Los chinos en Buenos Aires son especiales. No son chinos como lo de España. Tienen su barrio chino, y aunque algunos sí que tienen un negocio en el que venden de todo como en España, el clásico todo a 100 donde friki de mí compraba paquetes de cartas con dibujos y olores, aquí los chinos lo que tienen son supermercados de barrio.
Esos súper que en Logroño identificabas con el símbolo naranja de Udaco o cómo leches se llamará, o que no tenían ni nombre propio, se llamaban como el dueño “lo de Juan”, “ lo de Evedio” (¡quién se puede llamar Evedio hoy en día?), aquí en Buenos Aires también existen cada dos, como mucho tres, cuadras. Pero aquí lo llevan chinos, y los nombres son del estilo “Jardín de Pekín”, “Sol naciente” o simbolacos raros que puede poner vacaborrachaenelojodeltigre que ninguno de los que ahí compramos vamos a entender jamás.
Y todos esos chinos, o por lo menos los cinco que hay alrededor de mi casa y la oficina, tienen cosas en común, independientemente de que unos estén más limpios que otros, más ordenados o desprolijos, o la china o chino hable mejor o peor español argentino que otros porquel final lo que importa son cuatro frases: “Glacias”, “No tenés bil-lete más pequenio”, “¿Has traido envalse de cerveza?” y “No tenemos”.
En común está el puñetero famoso gato dorado que mueve el brazo para delante y para atrás todo el santo rato que aún no sé qué significa.
Además todos tienen una especie de balleta o trapo húmedo en la caja en la que el que esté de cajero se humedece los dedos para: o bien abrirte la bolsa o bien contarte bien el dinero que te devuelve, que a mí no me puede dar más asco ese trapo que vete tú a saber dónde leches ha estado o cuántos billetes ha contado la china con esa humedad.
Todo chino que se precio cuenta en su plantilla con un latino de cualquier nacionalidad que habla perfecto español para la zona de verdulería y fruta.
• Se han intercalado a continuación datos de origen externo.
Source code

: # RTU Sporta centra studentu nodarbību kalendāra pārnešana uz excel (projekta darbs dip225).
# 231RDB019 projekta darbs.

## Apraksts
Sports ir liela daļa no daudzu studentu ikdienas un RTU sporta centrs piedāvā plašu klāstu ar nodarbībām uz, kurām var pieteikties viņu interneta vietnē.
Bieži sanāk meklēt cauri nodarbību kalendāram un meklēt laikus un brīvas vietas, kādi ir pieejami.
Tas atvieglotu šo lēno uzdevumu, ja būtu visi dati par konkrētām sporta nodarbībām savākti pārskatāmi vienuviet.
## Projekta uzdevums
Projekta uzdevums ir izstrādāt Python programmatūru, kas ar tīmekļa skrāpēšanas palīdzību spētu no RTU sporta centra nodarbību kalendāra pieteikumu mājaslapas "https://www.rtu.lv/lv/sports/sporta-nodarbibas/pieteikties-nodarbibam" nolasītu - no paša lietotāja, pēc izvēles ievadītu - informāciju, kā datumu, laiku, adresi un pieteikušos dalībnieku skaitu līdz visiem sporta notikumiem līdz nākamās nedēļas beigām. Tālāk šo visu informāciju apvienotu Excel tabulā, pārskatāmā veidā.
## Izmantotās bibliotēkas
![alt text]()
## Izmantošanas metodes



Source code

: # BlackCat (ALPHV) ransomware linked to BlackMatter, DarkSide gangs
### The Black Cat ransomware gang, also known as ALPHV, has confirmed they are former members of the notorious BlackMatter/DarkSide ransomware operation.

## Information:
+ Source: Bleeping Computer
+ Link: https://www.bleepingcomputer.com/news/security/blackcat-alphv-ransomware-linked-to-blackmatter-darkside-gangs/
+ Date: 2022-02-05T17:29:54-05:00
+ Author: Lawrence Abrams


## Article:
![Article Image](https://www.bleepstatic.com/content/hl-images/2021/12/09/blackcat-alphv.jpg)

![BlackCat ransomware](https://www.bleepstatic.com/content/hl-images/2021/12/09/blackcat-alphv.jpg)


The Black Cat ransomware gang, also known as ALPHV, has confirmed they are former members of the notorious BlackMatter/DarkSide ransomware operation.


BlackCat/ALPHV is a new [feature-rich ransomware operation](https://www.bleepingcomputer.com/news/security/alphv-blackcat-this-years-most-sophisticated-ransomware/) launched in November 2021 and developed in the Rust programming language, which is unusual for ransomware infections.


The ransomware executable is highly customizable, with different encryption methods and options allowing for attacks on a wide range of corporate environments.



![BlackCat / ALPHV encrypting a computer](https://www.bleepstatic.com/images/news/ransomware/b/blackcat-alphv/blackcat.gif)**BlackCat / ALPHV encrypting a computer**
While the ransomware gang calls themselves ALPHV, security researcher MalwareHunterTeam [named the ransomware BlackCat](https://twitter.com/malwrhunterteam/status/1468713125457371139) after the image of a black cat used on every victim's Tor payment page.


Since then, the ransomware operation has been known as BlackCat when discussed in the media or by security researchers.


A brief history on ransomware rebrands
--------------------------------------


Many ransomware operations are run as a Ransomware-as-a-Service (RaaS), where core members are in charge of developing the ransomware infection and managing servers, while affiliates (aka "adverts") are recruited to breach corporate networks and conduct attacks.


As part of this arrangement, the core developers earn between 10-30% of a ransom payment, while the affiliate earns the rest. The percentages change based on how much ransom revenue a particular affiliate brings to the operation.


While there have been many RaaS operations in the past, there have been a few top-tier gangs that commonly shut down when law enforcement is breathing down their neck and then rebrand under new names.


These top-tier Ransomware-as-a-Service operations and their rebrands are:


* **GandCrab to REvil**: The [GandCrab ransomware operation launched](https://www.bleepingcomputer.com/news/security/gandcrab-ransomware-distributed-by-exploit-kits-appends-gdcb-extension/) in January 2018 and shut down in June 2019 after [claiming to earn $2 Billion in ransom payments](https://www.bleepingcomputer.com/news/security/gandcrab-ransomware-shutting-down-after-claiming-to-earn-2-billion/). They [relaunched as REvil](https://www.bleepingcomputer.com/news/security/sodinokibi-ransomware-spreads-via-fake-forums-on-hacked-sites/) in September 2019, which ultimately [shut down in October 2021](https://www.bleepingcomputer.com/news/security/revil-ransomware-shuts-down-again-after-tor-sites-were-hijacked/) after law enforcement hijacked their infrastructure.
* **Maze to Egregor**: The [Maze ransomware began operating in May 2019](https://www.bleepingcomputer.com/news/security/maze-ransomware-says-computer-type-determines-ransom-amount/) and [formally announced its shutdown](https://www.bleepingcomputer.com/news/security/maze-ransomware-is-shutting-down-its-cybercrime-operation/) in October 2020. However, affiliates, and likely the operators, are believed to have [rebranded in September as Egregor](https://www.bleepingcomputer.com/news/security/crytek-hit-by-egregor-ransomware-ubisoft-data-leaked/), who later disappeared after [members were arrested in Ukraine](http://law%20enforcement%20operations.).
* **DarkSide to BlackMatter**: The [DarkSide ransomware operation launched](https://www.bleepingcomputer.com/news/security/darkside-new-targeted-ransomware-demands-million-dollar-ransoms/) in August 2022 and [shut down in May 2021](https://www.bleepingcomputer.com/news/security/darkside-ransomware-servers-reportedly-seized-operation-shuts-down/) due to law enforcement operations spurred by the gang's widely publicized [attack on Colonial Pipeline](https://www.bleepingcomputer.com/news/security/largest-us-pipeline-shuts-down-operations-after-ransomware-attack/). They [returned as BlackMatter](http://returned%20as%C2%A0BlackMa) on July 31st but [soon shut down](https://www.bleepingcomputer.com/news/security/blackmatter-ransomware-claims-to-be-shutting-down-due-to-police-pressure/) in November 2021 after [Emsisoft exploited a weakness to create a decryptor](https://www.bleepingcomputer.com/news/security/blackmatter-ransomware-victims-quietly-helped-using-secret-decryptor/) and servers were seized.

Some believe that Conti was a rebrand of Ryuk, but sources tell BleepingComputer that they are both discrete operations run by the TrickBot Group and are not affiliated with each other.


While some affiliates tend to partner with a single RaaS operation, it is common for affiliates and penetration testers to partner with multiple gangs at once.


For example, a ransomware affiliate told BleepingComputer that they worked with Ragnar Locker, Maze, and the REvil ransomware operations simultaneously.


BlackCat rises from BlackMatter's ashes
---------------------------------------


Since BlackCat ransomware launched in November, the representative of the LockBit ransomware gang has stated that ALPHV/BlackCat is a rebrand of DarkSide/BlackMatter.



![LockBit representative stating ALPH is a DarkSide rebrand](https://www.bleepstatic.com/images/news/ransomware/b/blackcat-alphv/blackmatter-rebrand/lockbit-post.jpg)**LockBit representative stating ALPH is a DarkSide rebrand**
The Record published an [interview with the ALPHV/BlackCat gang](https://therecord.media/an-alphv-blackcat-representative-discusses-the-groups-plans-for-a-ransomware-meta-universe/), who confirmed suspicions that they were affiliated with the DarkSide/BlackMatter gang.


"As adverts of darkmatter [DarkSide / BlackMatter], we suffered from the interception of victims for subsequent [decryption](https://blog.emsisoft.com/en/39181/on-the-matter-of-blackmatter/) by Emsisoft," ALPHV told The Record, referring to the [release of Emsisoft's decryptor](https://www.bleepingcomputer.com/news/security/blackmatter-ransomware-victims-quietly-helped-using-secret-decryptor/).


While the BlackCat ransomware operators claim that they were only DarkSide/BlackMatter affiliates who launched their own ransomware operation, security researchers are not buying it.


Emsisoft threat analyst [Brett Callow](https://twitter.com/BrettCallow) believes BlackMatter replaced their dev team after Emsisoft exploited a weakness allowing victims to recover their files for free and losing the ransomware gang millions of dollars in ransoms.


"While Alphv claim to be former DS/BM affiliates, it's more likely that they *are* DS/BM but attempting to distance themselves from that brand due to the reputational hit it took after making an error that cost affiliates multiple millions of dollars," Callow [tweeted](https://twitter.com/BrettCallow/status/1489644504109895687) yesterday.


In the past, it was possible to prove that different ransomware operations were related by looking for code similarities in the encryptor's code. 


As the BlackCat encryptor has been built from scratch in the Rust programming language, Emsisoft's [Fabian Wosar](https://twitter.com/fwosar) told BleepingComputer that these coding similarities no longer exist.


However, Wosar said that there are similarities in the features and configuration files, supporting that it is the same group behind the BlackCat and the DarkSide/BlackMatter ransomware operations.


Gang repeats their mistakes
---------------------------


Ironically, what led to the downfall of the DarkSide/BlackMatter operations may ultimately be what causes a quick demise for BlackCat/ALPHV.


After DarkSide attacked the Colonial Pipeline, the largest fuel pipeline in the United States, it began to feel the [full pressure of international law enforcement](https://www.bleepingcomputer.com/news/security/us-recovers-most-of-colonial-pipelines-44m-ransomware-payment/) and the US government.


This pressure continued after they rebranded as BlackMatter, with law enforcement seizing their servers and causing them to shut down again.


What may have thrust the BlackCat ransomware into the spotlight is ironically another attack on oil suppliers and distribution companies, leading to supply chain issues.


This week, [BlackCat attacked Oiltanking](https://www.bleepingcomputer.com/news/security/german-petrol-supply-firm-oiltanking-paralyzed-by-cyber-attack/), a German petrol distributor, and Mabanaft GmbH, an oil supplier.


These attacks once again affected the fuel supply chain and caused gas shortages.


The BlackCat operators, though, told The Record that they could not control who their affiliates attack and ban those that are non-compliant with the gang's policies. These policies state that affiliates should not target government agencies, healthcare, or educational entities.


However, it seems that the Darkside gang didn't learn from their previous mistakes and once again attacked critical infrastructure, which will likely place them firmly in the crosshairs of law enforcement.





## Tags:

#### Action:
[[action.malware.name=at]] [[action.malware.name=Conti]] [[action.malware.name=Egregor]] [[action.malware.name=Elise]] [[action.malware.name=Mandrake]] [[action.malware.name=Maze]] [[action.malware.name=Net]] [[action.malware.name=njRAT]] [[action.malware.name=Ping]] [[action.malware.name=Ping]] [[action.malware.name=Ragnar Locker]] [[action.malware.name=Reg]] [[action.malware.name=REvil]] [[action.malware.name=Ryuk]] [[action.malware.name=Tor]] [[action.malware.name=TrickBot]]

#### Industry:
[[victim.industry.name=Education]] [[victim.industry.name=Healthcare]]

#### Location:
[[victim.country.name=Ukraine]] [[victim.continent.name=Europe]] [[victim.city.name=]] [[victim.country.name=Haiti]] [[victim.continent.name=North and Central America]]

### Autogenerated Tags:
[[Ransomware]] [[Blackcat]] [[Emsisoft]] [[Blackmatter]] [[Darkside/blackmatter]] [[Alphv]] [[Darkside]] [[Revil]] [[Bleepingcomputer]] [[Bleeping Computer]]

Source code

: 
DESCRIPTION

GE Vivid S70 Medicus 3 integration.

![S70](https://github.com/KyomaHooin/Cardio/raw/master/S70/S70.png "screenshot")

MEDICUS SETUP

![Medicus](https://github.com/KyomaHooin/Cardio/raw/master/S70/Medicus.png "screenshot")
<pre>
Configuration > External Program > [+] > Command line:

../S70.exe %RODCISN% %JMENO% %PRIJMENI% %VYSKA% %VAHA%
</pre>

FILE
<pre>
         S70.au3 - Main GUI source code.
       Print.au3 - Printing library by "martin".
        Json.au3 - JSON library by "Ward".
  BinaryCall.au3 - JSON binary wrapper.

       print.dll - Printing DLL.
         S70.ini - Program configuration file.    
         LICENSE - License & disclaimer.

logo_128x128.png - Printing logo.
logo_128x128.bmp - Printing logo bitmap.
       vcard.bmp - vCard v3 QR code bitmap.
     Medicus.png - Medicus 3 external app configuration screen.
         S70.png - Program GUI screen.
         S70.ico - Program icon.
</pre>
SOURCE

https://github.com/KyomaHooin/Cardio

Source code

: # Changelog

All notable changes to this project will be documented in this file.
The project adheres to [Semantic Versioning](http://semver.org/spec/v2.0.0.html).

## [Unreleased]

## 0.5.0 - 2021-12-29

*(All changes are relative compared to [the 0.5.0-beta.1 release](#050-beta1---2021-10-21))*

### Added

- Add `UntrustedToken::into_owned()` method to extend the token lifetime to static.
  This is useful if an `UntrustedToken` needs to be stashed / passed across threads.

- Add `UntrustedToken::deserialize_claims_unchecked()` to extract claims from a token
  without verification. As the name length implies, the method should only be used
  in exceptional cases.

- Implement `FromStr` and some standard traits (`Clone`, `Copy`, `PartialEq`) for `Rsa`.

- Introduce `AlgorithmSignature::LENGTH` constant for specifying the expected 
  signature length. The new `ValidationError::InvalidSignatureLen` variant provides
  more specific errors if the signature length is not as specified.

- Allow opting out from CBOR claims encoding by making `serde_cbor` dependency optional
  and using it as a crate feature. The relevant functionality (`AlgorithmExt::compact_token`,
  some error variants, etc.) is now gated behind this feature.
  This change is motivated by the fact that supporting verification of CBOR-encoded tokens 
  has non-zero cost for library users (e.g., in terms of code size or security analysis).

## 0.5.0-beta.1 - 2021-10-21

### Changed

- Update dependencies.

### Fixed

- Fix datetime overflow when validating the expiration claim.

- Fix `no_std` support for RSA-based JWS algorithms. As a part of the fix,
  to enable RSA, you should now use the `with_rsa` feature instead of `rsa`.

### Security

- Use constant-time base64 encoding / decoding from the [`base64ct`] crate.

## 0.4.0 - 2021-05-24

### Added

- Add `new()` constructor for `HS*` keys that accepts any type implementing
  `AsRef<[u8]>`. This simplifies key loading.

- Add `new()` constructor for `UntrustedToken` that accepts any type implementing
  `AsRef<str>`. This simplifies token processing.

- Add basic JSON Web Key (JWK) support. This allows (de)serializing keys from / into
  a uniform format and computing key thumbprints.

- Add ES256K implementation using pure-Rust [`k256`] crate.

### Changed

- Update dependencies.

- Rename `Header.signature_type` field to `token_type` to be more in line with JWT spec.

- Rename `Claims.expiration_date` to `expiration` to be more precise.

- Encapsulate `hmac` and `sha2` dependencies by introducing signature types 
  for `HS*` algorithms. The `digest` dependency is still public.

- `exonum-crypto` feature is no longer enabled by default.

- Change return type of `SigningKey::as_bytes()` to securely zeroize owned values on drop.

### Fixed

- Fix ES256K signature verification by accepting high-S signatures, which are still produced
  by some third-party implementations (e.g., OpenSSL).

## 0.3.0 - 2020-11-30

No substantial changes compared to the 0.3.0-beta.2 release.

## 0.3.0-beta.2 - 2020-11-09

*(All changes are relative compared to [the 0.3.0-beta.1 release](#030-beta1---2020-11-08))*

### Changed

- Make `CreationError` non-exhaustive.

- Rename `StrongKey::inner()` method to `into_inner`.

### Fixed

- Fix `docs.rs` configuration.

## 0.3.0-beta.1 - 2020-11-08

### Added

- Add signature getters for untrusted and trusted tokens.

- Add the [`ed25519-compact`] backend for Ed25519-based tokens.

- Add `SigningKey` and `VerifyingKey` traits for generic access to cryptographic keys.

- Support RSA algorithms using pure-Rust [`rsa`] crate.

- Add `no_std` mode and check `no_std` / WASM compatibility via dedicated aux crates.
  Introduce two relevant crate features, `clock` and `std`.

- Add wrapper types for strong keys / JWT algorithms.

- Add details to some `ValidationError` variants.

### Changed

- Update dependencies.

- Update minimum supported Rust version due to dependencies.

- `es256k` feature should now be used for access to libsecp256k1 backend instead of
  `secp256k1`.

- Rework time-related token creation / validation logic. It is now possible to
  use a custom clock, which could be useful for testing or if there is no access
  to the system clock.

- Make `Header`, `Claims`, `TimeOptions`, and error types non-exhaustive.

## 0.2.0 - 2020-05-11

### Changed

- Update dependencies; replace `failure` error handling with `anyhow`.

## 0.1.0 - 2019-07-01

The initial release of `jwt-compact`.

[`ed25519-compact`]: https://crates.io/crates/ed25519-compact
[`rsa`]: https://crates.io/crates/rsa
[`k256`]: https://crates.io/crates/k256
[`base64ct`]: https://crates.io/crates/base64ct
Porque los kilos y los nombres de las frutas y verduras no entran en las cinco frases que todo chino o china debe saber para desempeñar su laburo en la capital.
Y, sin dejar de lado la raíz china del vendotodoloquepuedoenelmenorespacioposible, en todos los chinos hay una estantería en la que pueden encontrar desde una percha, hasta un tapón universal de bañera, pasando por un candelabro o un plástico para cubrir las esquinas de las mesas para que tu hijo tocatodo no se rompa la cabeza con ellas.
Y de esta forma los chinos tienen todo lo que alguna vez necesitas comprar y terminan siendo parte de mi vida porteña. Pero sobre todo la gente, y yo, compramos en ellos porque además de simpáticos siempre, siempre, siempre, están abiertos cuando los necesitas. Y eso nunca se pagará con dinero.